I'm late for class. I hurry into the classroom. Everyone is sitting down at the desks. The room is kind of dark since we're watching a movie. Phoebe is here; so are other friends. As I sit down, I pull my hair back. Loose strands come out -- a bunch of them. I put the handful of hair that came out on the floor next to my desk. A couple more handfuls come out of my head, and I put them all on the huge pile next to my desk (that looks like a dirty drain on the floor of a shower). I am wearing a white tank top shirt. I lift my arms up to stretch them, realizing that I haven't shaved my armpits in a long time, and they're kind of hairy.
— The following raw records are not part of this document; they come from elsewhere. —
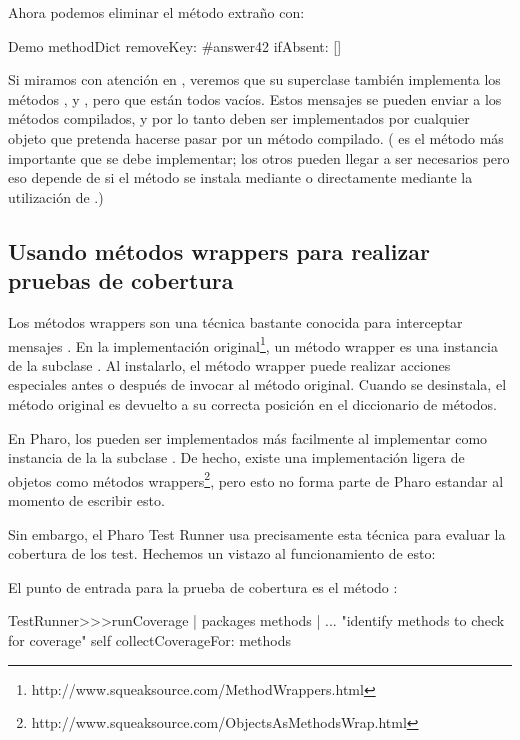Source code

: \documentclass[a4paper,10pt,twoside]{book}
\begin{document}
Ahora podemos eliminar el m\'etodo extraño con:
\begin{code}{}
Demo methodDict removeKey: #answer42 ifAbsent: []
\end{code}

Si miramos con atenci\'on en , veremos que
su superclase tambi\'en implementa los m\'etodos ,
 y , pero que est\'an todos vac\'ios.
Estos mensajes se pueden enviar a los m\'etodos compilados, y por lo
tanto deben ser implementados por cualquier objeto que pretenda
hacerse pasar por un m\'etodo compilado.  ( es el m\'etodo
m\'as importante que se debe implementar; los otros pueden llegar a ser
necesarios pero eso depende de si el m\'etodo se instala mediante
 o directamente mediante
la utilizaci\'on de .)


\subsection{Usando m\'etodos wrappers para realizar pruebas de cobertura}

Los m\'etodos wrappers son una t\'ecnica bastante conocida para interceptar mensajes \cite{Bran98a}. En la implementaci\'on original\footnote{http://www.squeaksource.com/MethodWrappers.html}, un m\'etodo wrapper es una instancia de la subclase . Al instalarlo, el m\'etodo wrapper puede realizar acciones especiales antes o despu\'es de invocar al m\'etodo original. Cuando se desinstala, el m\'etodo original es devuelto a su correcta posici\'on en el diccionario de m\'etodos.

En Pharo, los  pueden ser implementados m\'as facilmente al implementar  como instancia de la la subclase . De hecho, existe una implementaci\'on ligera de objetos como m\'etodos wrappers\footnote{http://www.squeaksource.com/ObjectsAsMethodsWrap.html}, pero esto no forma parte de Pharo estandar al momento de escribir esto.

Sin embargo, el Pharo Test Runner usa precisamente esta t\'ecnica para evaluar la cobertura de los test. Hechemos un vistazo al funcionamiento de esto:

El punto de entrada para la prueba de cobertura es el m\'etodo :
\begin{code}{}
TestRunner>>>runCoverage
        | packages methods |
        ... "identify methods to check for coverage"
        self collectCoverageFor: methods
\end{code}
\end{document}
I see a BIG loaf of bread next to my desk. I think about eating some, but then decide not to. The desk behind me (to my left) is inhabited by Francy, who's wearing a dark heavy jacket, intently watching the film. I don't say anything to her, realizing that now I especially can't eat the bread since she might see me. I know she doesn't eat breakfast.

a sacred spot in the woods

NEXT, I'm with Mom in the woods. It's a very special section. There is a wooden ledge sticking out of the side of a mountain. It is night. We are near a road, and there are lots of trees around us. Suddenly a wolf and another animal are there with us. The wolf is really interested in this site for some reason. We are scared. I hold Mom's hand. She somehow has the power to make me rise up in the air above the wolf (and above the wooden ledge) in order to be safe. The wolf is jumping up at me, but it is just trying to get something that is near me. It then goes away, and I land back down on the ground, holding Mom's hand still. I'm amazed that she could protect me like that.
The other creature has Madhu's face, but it's actually one of his triplet brothers. Madhu is sitting here watching the animal and wolf with us. Suddenly the area is protected by a wall and a gate. Phoebe is with me. Now it's morning, and sunlight is coming in through the trees. The gate is locked closed to keep the wolf and creature out on the other side. Mom is now on the other side too though. We quickly let her in. I feel safe in this little place.
Now it's safe to leave. I know that this is an important place. Lots of people are gathered outside in a big open space nearby. There are cop cars and police officers, as well as a group of protesters beating up a car. As we leave, a guy comes up to the fenced-in special section; he's holding a ticking black thing in his hands. "A bomb," I ask. "Yeah," he says. We run away.
Then I'm with a group of Ashland girls. We are looking at books about that special sacred place in the woods. We're sitting on the floor deciding where to go for lunch. Becca Silvers says that she wants something very vegetably: mellow, gentle, feminine. No men. "How 'bout a Greek salad?" someone asks. She says no, explaining that it needs to be more Californian. The group of girls leaves the room. I start to follow, but then I see Abby standing in the corner of the room. She shows me a big book in her hands that she wants to get. It has dungeons, dragons, dark pictures and stories about the sacred spot. Abby then says: "this book is not for wimps; it's for hermaphrodites."
I go follow the girls out of the room. I go through rooms that are filled with cool clothes for sale. I grab a dress to maybe try on, but then I realize that it's way too small.